俺にはゲスリ・オバサベジがなんで正義の味方なのか分からない。
「おいトラス。なんでゲスリは」
「少し前にここにダスト・ガベルアンジが来たようです。ですが、カメムシバズーカで撃退してくれたようなのです。そこの壊れたベンチにカメムシバズーカが置いてありますので」
「えぇ!? まさか……ゲスリはダスト・ガベルアンジにカメムシバズーカを……」
「撃ちました」
――おいおいおい! それはヤバいだろ! あれはさすがに……。
「そういえば、なんでここにダスト・ガベルアンジが来たって分かったんだ?」
「ダスト・ガベルアンジの足跡があったからです」
「足跡?」
「ここにあります」
俺はトラスが指差した所を見た。しかし、足跡は無かった。
「何も無いぞ?」
「臭いで足跡ができているのです。ダスト・ガベルアンジの足からは酷い加齢臭がしますので」
「か、加齢臭……」
俺は足から酷い加齢臭という言葉を聞いてなんだか困惑した。
公園でゆっくりしている時、俺はトラスに聞く。
「ちょっとトラス」
「なんですか?」
「……トイレは……あるか?」
「ありません」
「ですよね」
「冗談です。トイレはあります。あそこにありますよ」
「マジか!」
俺はトラス・ファキトラシュが指差した所を見た。そこにはトイレのような汚い建物があった。汚いが俺は躊躇せずにそこに向かった。尿意はもう我慢できない。

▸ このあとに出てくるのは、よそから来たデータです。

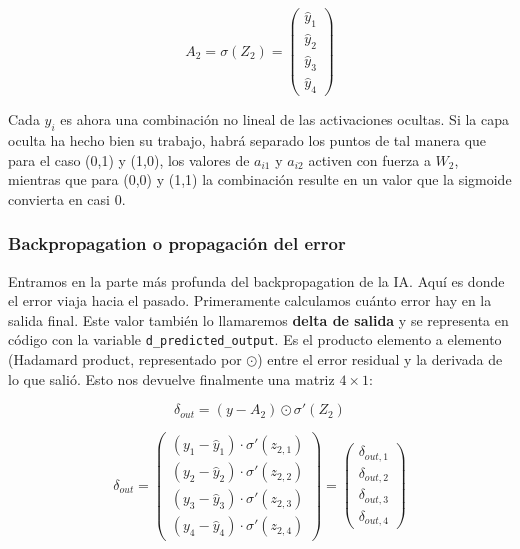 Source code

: \documentclass[a4paper,11pt]{article}
\renewenvironment{equation}{\begin{equation*}}{\end{equation*}}
\let\oldequation\equation
\let\endoldequation\endequation
\renewenvironment{equation}
  {\vspace{0.5em}\oldequation}
  {\endoldequation\vspace{0.5em}}
\begin{document}
\begin{equation}
A_2 = \sigma(Z_2) = \begin{pmatrix} \hat{y}_1 \\ \hat{y}_2 \\ \hat{y}_3 \\ \hat{y}_4 \end{pmatrix}
\end{equation}

Cada \(\hat{y}_i\) es ahora una combinación no lineal de las
activaciones ocultas. Si la capa oculta ha hecho bien su trabajo, habrá
separado los puntos de tal manera que para el caso (0,1) y (1,0), los
valores de \(a_{i1}\) y \(a_{i2}\) activen con fuerza a \(W_2\),
mientras que para (0,0) y (1,1) la combinación resulte en un valor que
la sigmoide convierta en casi 0.


\subsubsection{Backpropagation o propagación del error}

Entramos en la parte más profunda del backpropagation de la IA. Aquí es
donde el error viaja hacia el pasado. Primeramente calculamos cuánto
error hay en la salida final. Este valor también lo llamaremos
\textbf{delta de salida} y se representa en código con la variable
\texttt{d\_predicted\_output}. Es el producto elemento a elemento
(Hadamard product, representado por \(\odot\)) entre el error residual y
la derivada de lo que salió. Esto nos devuelve finalmente una matriz
\(4 \times 1\):

\begin{equation}\delta_{out} = (y - A_2) \odot \sigma'(Z_2)\end{equation}

\begin{equation}\delta_{out} = \begin{pmatrix} (y_1 - \hat{y}_1) \cdot \sigma'(z_{2,1}) \\ (y_2 - \hat{y}_2) \cdot \sigma'(z_{2,2}) \\ (y_3 - \hat{y}_3) \cdot \sigma'(z_{2,3}) \\ (y_4 - \hat{y}_4) \cdot \sigma'(z_{2,4}) \end{pmatrix} = \begin{pmatrix} \delta_{out,1} \\ \delta_{out,2} \\ \delta_{out,3} \\ \delta_{out,4} \end{pmatrix}\end{equation}
\end{document}
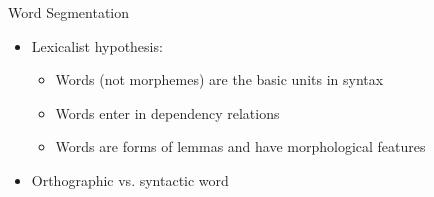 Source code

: \documentclass[10pt, compress, aspectratio=169]{beamer}
\begin{document}
\begin{frame}{Word Segmentation}
\begin{itemize}
\item Lexicalist hypothesis:
  \begin{itemize}
  \item Words (not morphemes) are the basic units in syntax
  \item Words enter in dependency relations
  \item Words are forms of lemmas and have morphological features
  \end{itemize}
\bigskip
\item Orthographic vs. syntactic word
  \begin{itemize}

\end{itemize}
\end{itemize}
\end{frame}
\end{document}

――……うっわ! めっちゃ汚い! すっげぇ臭い! 便器は……あ……ぼっとんトイレだ。……まぁ水道管は無いか。
俺は激臭な耐えながら、排便を済ませた。なぜかトイレットペーパー(質はかなり悪い)はあったので拭くことはできた。
俺はトイレを出た。すると、トラスが俺を見た。
「言い忘れていましたが、案内は終了です。ちなみにですが、ダリヤーンプオ大陸の西部にあるスオクラバップ帝国には何もありません。人も誰1人として住んではいません」
「そうか」
「あとは……自由に過ごしてください。死んで異世界転生するのも良いですし、この世界でつまらない生活をし続けるのも良いです。……前者をおすすめしますが」
――この人死ぬのをおすすめしちゃったよ……。
ベンチに座っているトラス・ファキトラシュは座ったまま寝た。俺はとりあえず、町を探索することにした。